Department of Infectious Disease Epidemiology, Faculty of Medicine (St. Mary's Campus), Imperial College London, Norfolk Place, London W2 1PG, UK.
Int J Parasitol. 2010 Oct;40(12):1381-8. doi: 10.1016/j.ijpara.2010.07.001. Epub 2010 Jul 8.
The importance of the mode of acquisition of infectious stages of directly-transmitted parasitic helminths has been acknowledged in population dynamics models; hosts may acquire eggs/larvae singly in a "trickle" type manner or in "clumps". Such models have shown that the mode of acquisition influences the distribution and dynamics of parasite loads, the stability of host-parasite systems and the rate of emergence of anthelmintic resistance, yet very few field studies have allowed these questions to be explored with empirical data. We have analysed individual worm weight data for the parasitic roundworm of humans, Ascaris lumbricoides, collected from a three-round chemo-expulsion study in Dhaka, Bangladesh, with the aim of discerning whether a trickle or a clumped infection process predominates.
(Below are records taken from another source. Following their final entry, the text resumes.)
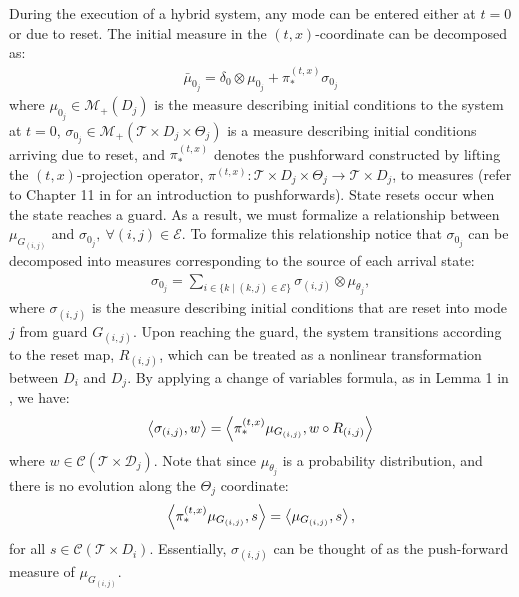 During the execution of a hybrid system, any mode can be entered either at $t=0$ or due to reset.
The initial measure in the $(t,x)$-coordinate can be decomposed as:
\begin{align}
  \bar\mu_{0_j}=\delta_0\otimes\mu_{0_j}+\pi^{(t,x)}_*\sigma_{0_j}
\end{align}
where $\mu_{0_j}\in \mathcal M_+(D_j)$ is the measure describing initial conditions to the system at $t=0$, $\sigma_{0_j}\in \mathcal M_+(\mathcal T\times D_j\times \Theta_j)$ is a measure describing initial conditions arriving due to reset, and $\pi^{(t,x)}_*$ denotes the pushforward constructed by lifting the $(t,x)$-projection operator, $\pi^{(t,x)}: \mathcal T\times D_j\times \Theta_j \to \mathcal T\times D_j$, to measures (refer to Chapter 11 in \cite{lee2003smooth} for an introduction to pushforwards). 
State resets occur when the state reaches a guard. 
As a result, we must formalize a relationship between $\mu_{ G_{(i,j)}}$ and $\sigma_{0_j},~\forall (i,j)\in \mathcal E$.
To formalize this relationship notice that $\sigma_{0_j}$ can be decomposed into measures corresponding to the source of each arrival state:
\begin{align}
  \sigma_{0_j}=\sum_{i\in \{k\mid (k,j)\in \mathcal E\}} \sigma_{(i,j)}\otimes \mu_{\theta_j},
\end{align}
where $\sigma_{(i,j)}$ is the measure describing initial conditions that are reset into mode $j$ from guard $G_{(i,j)}$.
Upon reaching the guard, the system transitions according to the reset map, $R_{(i,j)}$, which can be treated as a nonlinear transformation between $D_i$ and $D_j$.
By applying a change of variables formula, as in Lemma 1 in \cite{shia2014convex}, we have:
\begin{align}
    \left\langle \sigma_{(i,j)},w\right\rangle=\left\langle \pi^{(t,x)}_*\mu_{ G_{(i,j)}},w\circ R_{(i,j)}\right\rangle
    \label{eq:reset_measure}
\end{align}
where $w\in \mathcal C(\mathcal T\times \mathcal D_j)$.
Note that since $\mu_{\theta_j}$ is a probability distribution, and there is no evolution along the $\Theta_j$ coordinate:
\begin{equation}
  \left\langle \pi^{(t,x)}_*\mu_{ G_{(i,j)}},s\right\rangle=\left\langle \mu_{ G_{(i,j)}},s\right\rangle,
\end{equation}
for all $s\in \mathcal C(\mathcal T\times D_i)$. Essentially, $\sigma_{(i,j)}$ can be thought of as the push-forward measure of $\mu_{ G_{(i,j)}}$.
We found that hosts tend to harbour female worms of a similar weight, indicative of a clumped infection process, but acknowledged that unmeasured host heterogeneities (random effects) could not be completely excluded as a cause. Here, we complement our previous statistical analyses using a stochastic infection model to simulate sizes of individual A. lumbricoides infecting a population of humans. We use the intraclass correlation coefficient (ICC) as a quantitative measure of similarity among simulated worm sizes and explore the behaviour of this statistic under assumptions corresponding to trickle or clumped infections and unmeasured host heterogeneities. We confirm that both mechanisms are capable of generating aggregates of similar-sized worms, but that the particular pattern of ICCs described pre- and post-anthelmintic treatment in the data is more consistent with aggregation generated by clumped infections than by host heterogeneities alone. This provides support to the notion that worms may be acquired in clumps. We discuss our results in terms of the population biology of A. lumbricoides and highlight the significance of our modelling approach for the study of the population dynamics of helminth parasites.
直接传播寄生虫蠕虫的感染阶段的获得方式在种群动态模型中得到了认可;宿主可能以“涓滴”方式或“成簇”方式单独获得卵/幼虫。这些模型表明,获得方式会影响寄生虫负荷的分布和动态、宿主-寄生虫系统的稳定性和驱虫剂耐药性的出现速度,但很少有实地研究允许用经验数据来探讨这些问题。我们分析了从孟加拉国达卡进行的三轮化学驱虫研究中收集的人体寄生蛔虫 Ascaris lumbricoides 的个体蠕虫重量数据,目的是确定是涓滴感染过程还是成簇感染过程占主导地位。我们发现,宿主往往寄生着相似体重的雌性蠕虫,这表明存在成簇感染过程,但承认未测量的宿主异质性(随机效应)不能完全排除作为原因。在这里,我们使用随机感染模型补充了我们之前的统计分析,以模拟感染人群的个体 A. lumbricoides 的大小。我们使用组内相关系数(ICC)作为模拟蠕虫大小之间相似性的定量度量,并根据涓滴或成簇感染和未测量的宿主异质性的假设来探索该统计量的行为。我们确认这两种机制都能够产生相似大小的蠕虫聚集,但数据中驱虫前后描述的 ICC 特定模式更符合成簇感染产生的聚集,而不是仅由宿主异质性产生的聚集。这为蠕虫可能成簇获得的观点提供了支持。我们根据 A. lumbricoides 的群体生物学讨论我们的结果,并强调我们的建模方法在研究寄生虫蠕虫种群动态方面的重要性。